Vulcan's Hammer: Hunger Games And I Am Legend Director To Adapt Philip K. Dick

Philip K. Dick is heading back to the big screen with a little help from director Francis Lawrence ("The Hunger Games"). The influential sci-fi author is best known for penning "Do Androids Dream of Electric Sheep?" (AKA "Blade Runner") but he also wrote the short stories "Minority Report" (AKA ... the movie "Minority Report") and "We Can Remember It for You Wholesale" (AKA "Total Recall"). If you're keyed into science-fiction movies, you've definitely seen something inspired or ripped from the mind of Dick, even if you've never read his work. Although you really should, he's the man and he has a pretty large body of work to explore despite the fact that he passed away in 1982 when he was in his early fifties.

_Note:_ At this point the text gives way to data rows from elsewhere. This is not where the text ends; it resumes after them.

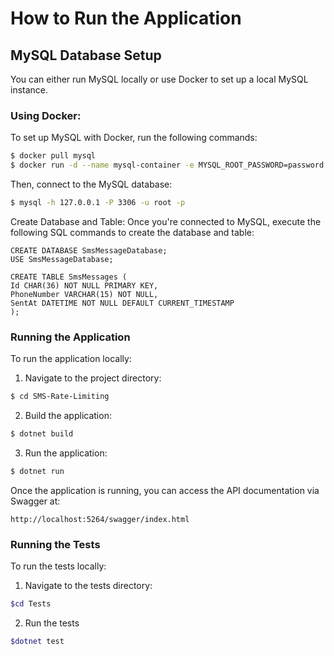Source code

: # How to Run the Application

## MySQL Database Setup

You can either run MySQL locally or use Docker to set up a local MySQL instance.

### Using Docker:
To set up MySQL with Docker, run the following commands:

```bash
$ docker pull mysql
$ docker run -d --name mysql-container -e MYSQL_ROOT_PASSWORD=password -p 3306:3306 mysql:latest
```
Then, connect to the MySQL database:
```bash
$ mysql -h 127.0.0.1 -P 3306 -u root -p
```
Create Database and Table:
Once you're connected to MySQL, execute the following SQL commands to create the database and table:
```mysql
CREATE DATABASE SmsMessageDatabase;
USE SmsMessageDatabase;

CREATE TABLE SmsMessages (
Id CHAR(36) NOT NULL PRIMARY KEY,
PhoneNumber VARCHAR(15) NOT NULL,
SentAt DATETIME NOT NULL DEFAULT CURRENT_TIMESTAMP
);
```
### Running the Application
To run the application locally:
1. Navigate to the project directory:
```bash
$ cd SMS-Rate-Limiting
```
2. Build the application:
```bash
$ dotnet build
```
3. Run the application:
```bash
$ dotnet run
```
Once the application is running, you can access the API documentation via Swagger at:
```
http://localhost:5264/swagger/index.html
```
### Running the Tests
To run the tests locally:
1. Navigate to the tests directory:
```bash
$cd Tests
```
2. Run the tests
```bash
$dotnet test
```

But if you've never heard of Dick or the movies influenced by his stories, maybe this news will be the catalyst you're looking for to jump right in. According to The Hollywood Reporter, Lawrence, his company About:blank, and New Republic Pictures are coming together to adapt Dick's novel "Vulcan's Hammer." Besides spearheading the business aspect of the project, Lawrence, who has a resume filled with dystopian sci-fi bangers including "I Am Legend," is also set to direct which feels like a solid match.

Hammer Time

"Vulcan's Hammer" was published in 1960 and takes place on earth in 2029. (Spooky scary!) The novel is set after a horrible world war causes the formation of an organization called Unity that runs essentially the entire world with the help of some AI technology. One of Unity's Vulcan AI computers becomes sentient and things get even bleaker than they were before. In classic Dick style, it's a novel that asks a lot of philosophical leaning questions but is still delightfully pulpy sci-fi. I'd bet the movie will dig into the question of sentience and the double crossing that's laced throughout the novel.

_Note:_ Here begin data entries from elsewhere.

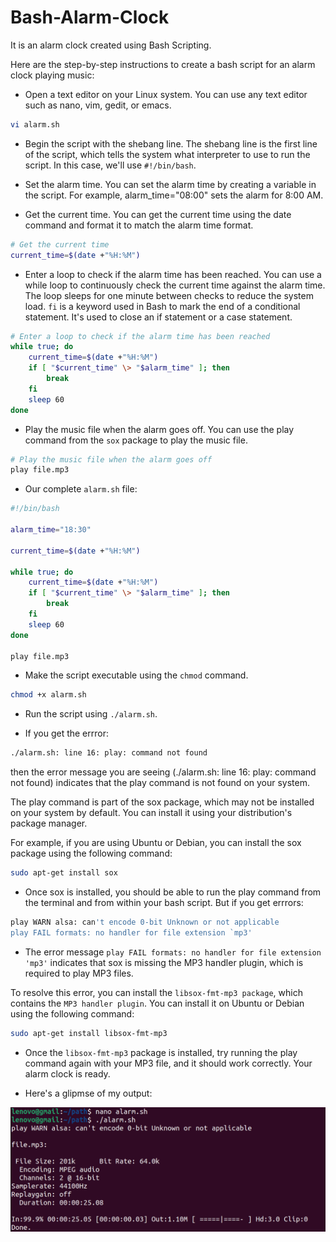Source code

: # Bash-Alarm-Clock
It is an alarm clock created using Bash Scripting.

Here are the step-by-step instructions to create a bash script for an alarm clock playing music:

*  Open a text editor on your Linux system. You can use any text editor such as nano, vim, gedit, or emacs.
```bash
vi alarm.sh
```
* Begin the script with the shebang line. The shebang line is the first line of the script, which tells the system what interpreter to use to run the script. In this case, we'll use `#!/bin/bash`.

* Set the alarm time. You can set the alarm time by creating a variable in the script. For example, alarm_time="08:00" sets the alarm for 8:00 AM.

* Get the current time. You can get the current time using the date command and format it to match the alarm time format.

```bash
# Get the current time
current_time=$(date +"%H:%M")
```

* Enter a loop to check if the alarm time has been reached. You can use a while loop to continuously check the current time against the alarm time. The loop sleeps for one minute between checks to reduce the system load. `fi` is a keyword used in Bash to mark the end of a conditional statement. It's used to close an if statement or a case statement.
```bash
# Enter a loop to check if the alarm time has been reached
while true; do
    current_time=$(date +"%H:%M")
    if [ "$current_time" \> "$alarm_time" ]; then
        break
    fi
    sleep 60
done
```
* Play the music file when the alarm goes off. You can use the play command from the `sox` package to play the music file.

```bash
# Play the music file when the alarm goes off
play file.mp3
```

* Our complete `alarm.sh` file:

```bash
#!/bin/bash

alarm_time="18:30"

current_time=$(date +"%H:%M")

while true; do
    current_time=$(date +"%H:%M")
    if [ "$current_time" \> "$alarm_time" ]; then
        break
    fi
    sleep 60
done

play file.mp3

```

* Make the script executable using the `chmod` command.

```bash
chmod +x alarm.sh
```

* Run the script using `./alarm.sh`.

* If you get the errror: 

```bash
./alarm.sh: line 16: play: command not found
```
then the error message you are seeing (./alarm.sh: line 16: play: command not found) indicates that the play command is not found on your system.

The play command is part of the sox package, which may not be installed on your system by default. You can install it using your distribution's package manager.

For example, if you are using Ubuntu or Debian, you can install the sox package using the following command:

```bash
sudo apt-get install sox
```

* Once sox is installed, you should be able to run the play command from the terminal and from within your bash script. But if you get errrors: 

```bash
play WARN alsa: can't encode 0-bit Unknown or not applicable
play FAIL formats: no handler for file extension `mp3'
```

* The error message `play FAIL formats: no handler for file extension 'mp3'` indicates that sox is missing the MP3 handler plugin, which is required to play MP3 files.

To resolve this error, you can install the `libsox-fmt-mp3 package`, which contains the `MP3 handler plugin`. You can install it on Ubuntu or Debian using the following command:

```bash
sudo apt-get install libsox-fmt-mp3
```

* Once the `libsox-fmt-mp3` package is installed, try running the play command again with your MP3 file, and it should work correctly. Your alarm clock is ready.

* Here's a glipmse of my output:

![output](img.png)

Rounding out the team that's been announced so far is Brian Oliver, Bradley Fischer, Cameron MacConomy, and Isa Dick Hackett who will all be taking on producer roles. There's no word on who will be staring in the film, when it might be released or where it might be released, but considering this news is hot off the press, that's to be expected. Until we get a little more news about "Vulcan's Hammer," why don't you use this as your excuse to check out the many Dick adaptations that are already out in the wild, including the TV version of the "The Man in the High Castle" or the rotoscoped "Through A Scanner Darkly."